BERLIN (JTA) — A woman who rescued a synagogue that had been turned into a barn was one of six recipients of the 11th annual Obermayer German Jewish History Awards.
The ceremony, held Jan. 24 at the Berlin Parliament House, was one of several events commemorating the anniversary of the liberation of Auschwitz by Soviet soldiers on Jan. 27, 1945.
For the first time, Germany’s main Holocaust remembrance event features a representative of the Sinti and Roma, or Gypsies. Zoni Weisz, a Dutch survivor, was scheduled to address Parliament and Chancellor Angela Merkel in ceremonies Thursday to be broadcast live.
German President Christian Wulff is attending ceremonies at the Auschwitz memorial and museum in Poland.
The Obermayer awards recognize Germans who preserve local Jewish history and build contacts with Jews who fled during the Nazi years. Arthur Obermayer, an American Jewish businessman who was inspired by his contacts with historians in his family’s ancestral town of Creglingen, created the awards.
Awardee Brigitta Stammer helped raise funds to bring a tiny, 19th century synagogue from the village of Bodenfelde to her home city of Goettingen, in Lower Saxony, where it is now being used by a Jewish community.
“I wanted the new Jewish community to have a roof over its head, to have a synagogue, and be integrated in the society of Gottingen,” Stammer said.
Filmmaker Sibylle Tiedemann, of Ulm and Berlin, was recognized for films that explore the dark side of local memory, including the recollections of her own mother and her former Jewish classmates.
Retired bookseller Barbara Staudacher and publisher Heinz Hogerle documented the flight of Jews from Rexingen, in Baden-Wurttemberg, to then-Palestine. Today the Jews of Shavei Zion in Israel have a special bond to the next generation of Germans in Rexingen.

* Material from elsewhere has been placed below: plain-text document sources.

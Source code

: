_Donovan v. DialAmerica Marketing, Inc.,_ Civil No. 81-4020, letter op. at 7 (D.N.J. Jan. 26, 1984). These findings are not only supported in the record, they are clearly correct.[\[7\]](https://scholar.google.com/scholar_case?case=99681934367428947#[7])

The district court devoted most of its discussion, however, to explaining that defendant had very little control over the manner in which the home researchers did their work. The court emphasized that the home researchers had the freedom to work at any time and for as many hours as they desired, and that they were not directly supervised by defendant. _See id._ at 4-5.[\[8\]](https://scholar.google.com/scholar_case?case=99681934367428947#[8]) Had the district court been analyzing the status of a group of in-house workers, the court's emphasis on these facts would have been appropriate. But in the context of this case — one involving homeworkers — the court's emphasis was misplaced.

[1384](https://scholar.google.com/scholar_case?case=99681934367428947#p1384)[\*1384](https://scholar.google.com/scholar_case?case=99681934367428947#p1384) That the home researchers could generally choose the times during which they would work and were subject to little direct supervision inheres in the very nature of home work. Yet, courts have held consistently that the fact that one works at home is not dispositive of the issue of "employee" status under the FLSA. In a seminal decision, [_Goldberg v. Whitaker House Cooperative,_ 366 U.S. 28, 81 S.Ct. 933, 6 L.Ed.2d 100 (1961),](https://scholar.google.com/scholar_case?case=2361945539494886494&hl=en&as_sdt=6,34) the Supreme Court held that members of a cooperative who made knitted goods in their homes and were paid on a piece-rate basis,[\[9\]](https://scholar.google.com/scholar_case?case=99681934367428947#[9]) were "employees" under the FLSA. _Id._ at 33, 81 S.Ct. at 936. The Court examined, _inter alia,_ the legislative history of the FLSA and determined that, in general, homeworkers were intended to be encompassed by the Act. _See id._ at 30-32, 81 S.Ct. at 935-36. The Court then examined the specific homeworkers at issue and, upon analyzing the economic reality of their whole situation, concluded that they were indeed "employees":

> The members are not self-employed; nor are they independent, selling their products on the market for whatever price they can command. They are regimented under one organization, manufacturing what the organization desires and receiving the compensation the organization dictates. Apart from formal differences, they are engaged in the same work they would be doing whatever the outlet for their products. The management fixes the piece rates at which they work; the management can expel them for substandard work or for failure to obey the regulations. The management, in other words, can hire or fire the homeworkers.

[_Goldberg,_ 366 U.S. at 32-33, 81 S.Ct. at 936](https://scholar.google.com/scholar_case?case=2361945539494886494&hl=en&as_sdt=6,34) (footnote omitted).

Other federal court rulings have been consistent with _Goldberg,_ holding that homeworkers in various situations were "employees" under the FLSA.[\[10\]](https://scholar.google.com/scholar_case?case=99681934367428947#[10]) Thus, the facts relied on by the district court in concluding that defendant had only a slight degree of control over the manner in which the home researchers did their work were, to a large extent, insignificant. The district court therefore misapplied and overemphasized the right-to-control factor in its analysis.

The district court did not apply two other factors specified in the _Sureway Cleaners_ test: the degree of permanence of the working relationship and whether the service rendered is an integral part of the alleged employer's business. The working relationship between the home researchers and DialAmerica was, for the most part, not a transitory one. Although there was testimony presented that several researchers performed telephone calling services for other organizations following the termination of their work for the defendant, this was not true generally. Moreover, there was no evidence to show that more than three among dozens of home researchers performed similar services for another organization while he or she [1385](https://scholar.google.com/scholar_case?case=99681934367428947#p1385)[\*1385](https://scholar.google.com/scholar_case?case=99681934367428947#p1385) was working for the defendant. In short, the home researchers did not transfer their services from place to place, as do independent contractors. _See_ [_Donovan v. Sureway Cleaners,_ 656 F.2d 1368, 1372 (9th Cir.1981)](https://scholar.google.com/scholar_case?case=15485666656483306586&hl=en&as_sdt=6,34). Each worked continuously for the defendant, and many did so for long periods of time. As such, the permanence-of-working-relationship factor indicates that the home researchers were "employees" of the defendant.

Journalist Peter Korner was honored for helping preserve the Jewish history of Aschaffenburg, Bavaria, and for his role in creating a website to search local Jewish genealogy. Teacher Michael Heitz of Eppingen, Baden-Wurttemberg, who once faced closed doors when he asked what happened to the local Jewish community, today inspires his own pupils to explore this history.